Peppered along the way are lots of very practical pieces of advice. Write every day, train yourself to avoid procrastination and self-editing (until you’re in the editing stage), keep a journal, go for walks and undertake activities which occupy the body but allow your mind to wander, read wisely and attentively.
It’s an interesting approach to developing writing skills, which I found quite refreshing. Brande’s focus is on nurturing your innate abilities, which is not to say that everyone can be a writer and certainly not a genius writer, but as she points out at the beginning:
“Open book after book devoted to the writer’s problems: in nine out of ten cases you will find, well towards the front of the volume, some very gloomy paragraphs warning you that you may be no writer at all, that you probably lack taste, judgement, imagination, and every trace of the special abilities necessary to turn yourself from an aspirant into an artist, or even into a passable craftsman. You are likely to hear that your desire to write is perhaps only an infantile exhibitionism, or to be concerned that because your friends think you a great writer (as if they ever did!) the world cannot be expected to share that fond opinion. And so on, most tiresomely. The reasons for this pessimism about your writers are dark to me. Books written for painters do not imply that the chances are that the reader can never be anything but a conceited dauber, nor do the textbooks on engineering start out by warning the student that because he has been able to make a grasshopper out of two rubber bands and a matchstick, he is not to think that he is likely ever to be an honour to his chosen profession.”

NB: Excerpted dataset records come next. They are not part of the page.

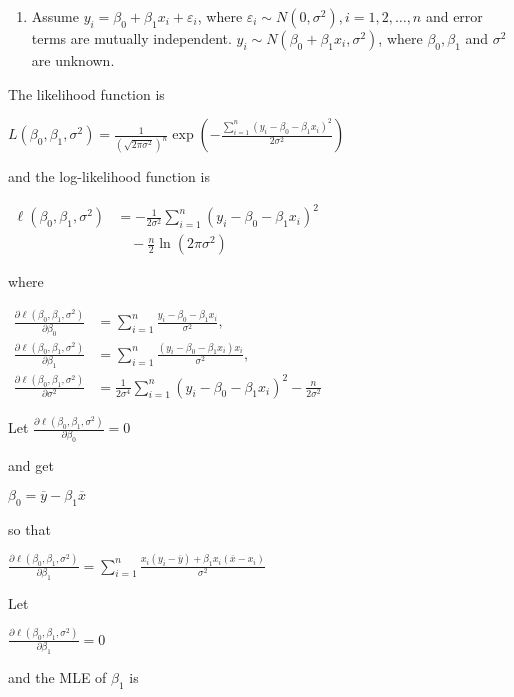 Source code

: \documentclass[11pt]{article}
\providecommand{\tightlist}{%
      \setlength{\itemsep}{0pt}\setlength{\parskip}{0pt}}
\begin{document}
    \begin{enumerate}
\def\labelenumi{(\alph{enumi})}
\tightlist
\item
  Assume \(y_i = \beta_0 + \beta_1 x_i + \varepsilon_i\), where
  \(\varepsilon_i \sim N(0, \sigma^2), i = 1, 2, \ldots, n\) and error
  terms are mutually independent.
  \(y_i \sim N(\beta_0 + \beta_1 x_i, \sigma^2)\), where
  \(\beta_0, \beta_1\) and \(\sigma^2\) are unknown.
\end{enumerate}

The likelihood function is

\(L(\beta_0, \beta_1, \sigma^2) = \frac{1}{(\sqrt{2\pi\sigma^2})^n} \exp \left( -\frac{\sum_{i=1}^n (y_i - \beta_0 - \beta_1 x_i)^2}{2\sigma^2} \right)\)

and the log-likelihood function is

\(\begin{align*}
\ell(\beta_0, \beta_1, \sigma^2) &= -\frac{1}{2\sigma^2} \sum_{i=1}^n (y_i - \beta_0 - \beta_1 x_i)^2 \\
&\quad - \frac{n}{2}\ln(2\pi\sigma^2)
\end{align*}\)

where

\(\begin{align*}
\frac{\partial \ell(\beta_0, \beta_1, \sigma^2)}{\partial \beta_0} &= \sum_{i=1}^n \frac{y_i - \beta_0 - \beta_1 x_i}{\sigma^2}, \\
\frac{\partial \ell(\beta_0, \beta_1, \sigma^2)}{\partial \beta_1} &= \sum_{i=1}^n \frac{(y_i - \beta_0 - \beta_1 x_i)x_i}{\sigma^2}, \\
\frac{\partial \ell(\beta_0, \beta_1, \sigma^2)}{\partial \sigma^2} &= \frac{1}{2\sigma^4} \sum_{i=1}^n (y_i - \beta_0 - \beta_1 x_i)^2 - \frac{n}{2\sigma^2}
\end{align*}\)

Let
\(\frac{\partial \ell(\beta_0, \beta_1, \sigma^2)}{\partial \beta_0} = 0\)

and get

\(\beta_0 = \overline{y} - \beta_1 \overline{x}\)

so that

\(\frac{\partial \ell(\beta_0, \beta_1, \sigma^2)}{\partial \beta_1} = \sum_{i=1}^n \frac{x_i(y_i - \overline{y}) + \beta_1 x_i (\overline{x} - x_i)}{\sigma^2}\)

Let

\(\frac{\partial \ell(\beta_0, \beta_1, \sigma^2)}{\partial \beta_1} = 0\)

and the MLE of \(\beta_1\) is
\end{document}
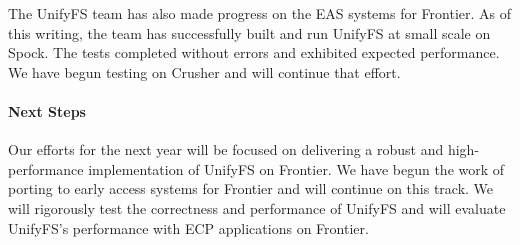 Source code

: %

The UnifyFS team has also made progress on the EAS systems for Frontier. As of
this writing, the team has successfully built and run UnifyFS at small scale
on Spock. The tests completed without errors and exhibited expected performance.
We have begun testing on Crusher and will continue that effort.

\paragraph{Next Steps}

Our efforts for the next year will be focused on delivering a robust and
high-performance implementation of UnifyFS on Frontier. We have begun the work
of porting to early access systems for Frontier and will continue on this track.
We will rigorously test the correctness and performance of UnifyFS and will
evaluate UnifyFS's performance with ECP applications on Frontier.

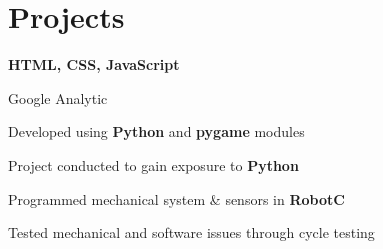 \documentclass[]{morris-cv}
\begin{document}
\begin{minipage}[t]{0.67\textwidth}

\section{Projects}
\vspace{\topsep} %
\begin{tightemize}
\item \textbf{HTML, CSS, JavaScript}
\item Google Analytic
\end{tightemize}
\sectionsep

\vspace{\topsep} %
\begin{tightemize}
\item Developed using \textbf{Python} and \textbf{pygame} modules
\item Project conducted to gain exposure to \textbf{Python}
\end{tightemize}
\sectionsep

\vspace{\topsep} %
\begin{tightemize}
\item Programmed mechanical system \& sensors in \textbf{RobotC}
\item Tested mechanical and software issues through cycle testing
\end{tightemize}
\sectionsep




\end{minipage}
\end{document}
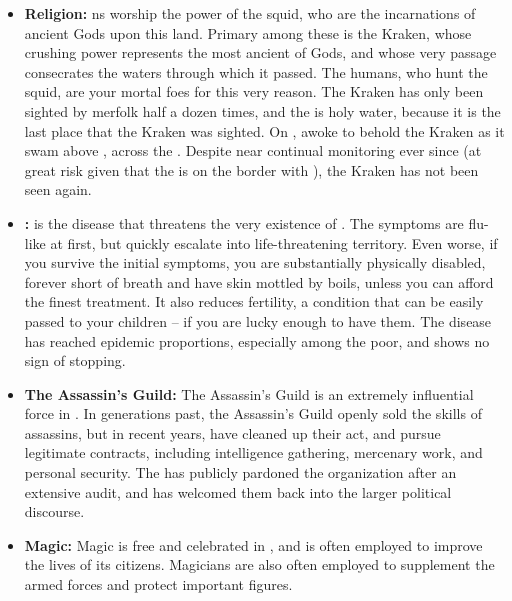 \documentclass[blue]{NeptuneBall}
\begin{document}
\begin{itemize}
  \item {\bf Religion:} \pPacifica{}ns worship the power of the squid, who are the incarnations of ancient Gods upon this land. Primary among these is the Kraken, whose crushing power represents the most ancient of Gods, and whose very passage consecrates the waters through which it passed. The humans, who hunt the squid, are your mortal foes for this very reason. The Kraken has only been sighted by merfolk half a dozen times, and the \pGazaStrip{} is holy water, because it is the last place that the Kraken was sighted. On \cKraken{\MYname}, \cLiar{\MYname} awoke to behold the Kraken as it swam above \cLiar{\them}, across the \pGazaStrip{}. Despite near continual monitoring ever since (at great risk given that the \pGazaStrip{} is on the border with \pAtlantis{}), the Kraken has not been seen again.
  \item {\bf \cPolio{}:} \cPolio{} is the disease that threatens the very existence of \pPacifica{}. The symptoms are flu-like at first, but quickly escalate into life-threatening territory. Even worse, if you survive the initial symptoms, you are substantially physically disabled, forever short of breath and have skin mottled by boils, unless you can afford the finest treatment. It also reduces fertility, a condition that can be easily passed to your children -- if you are lucky enough to have them. The disease has reached epidemic proportions, especially among the poor, and shows no sign of stopping. 
  \item {\bf The Assassin's Guild:} The Assassin's Guild is an extremely influential force in \pPacifica{}. In generations past, the Assassin's Guild openly sold the skills of assassins, but in recent years, have cleaned up their act, and pursue legitimate contracts, including intelligence gathering, mercenary work, and personal security. The \cPacificanRuler{\King} has publicly pardoned the organization after an extensive audit, and has welcomed them back into the larger political discourse.
  \item {\bf Magic:} Magic is free and celebrated in \pPacifica{}, and is often employed to improve the lives of its citizens. Magicians are also often employed to supplement the armed forces and protect important figures.
  

\end{itemize}
\end{document}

I have encountered, regularly, this idea that becoming a writer is so difficult that most people will not master it, and perhaps that advice is true. But what Brande seeks to achieve is the making of that judgement after you have apprenticed yourself to the vocation of writing for a period of time, not before you’ve started on the journey. I found her advice very practical and helpful and I’m slowly putting it into practice. It is a book that would benefit from slow or multiple readings, something which might help to build confidence in the difficult periods or provide a guidebook to getting back on track.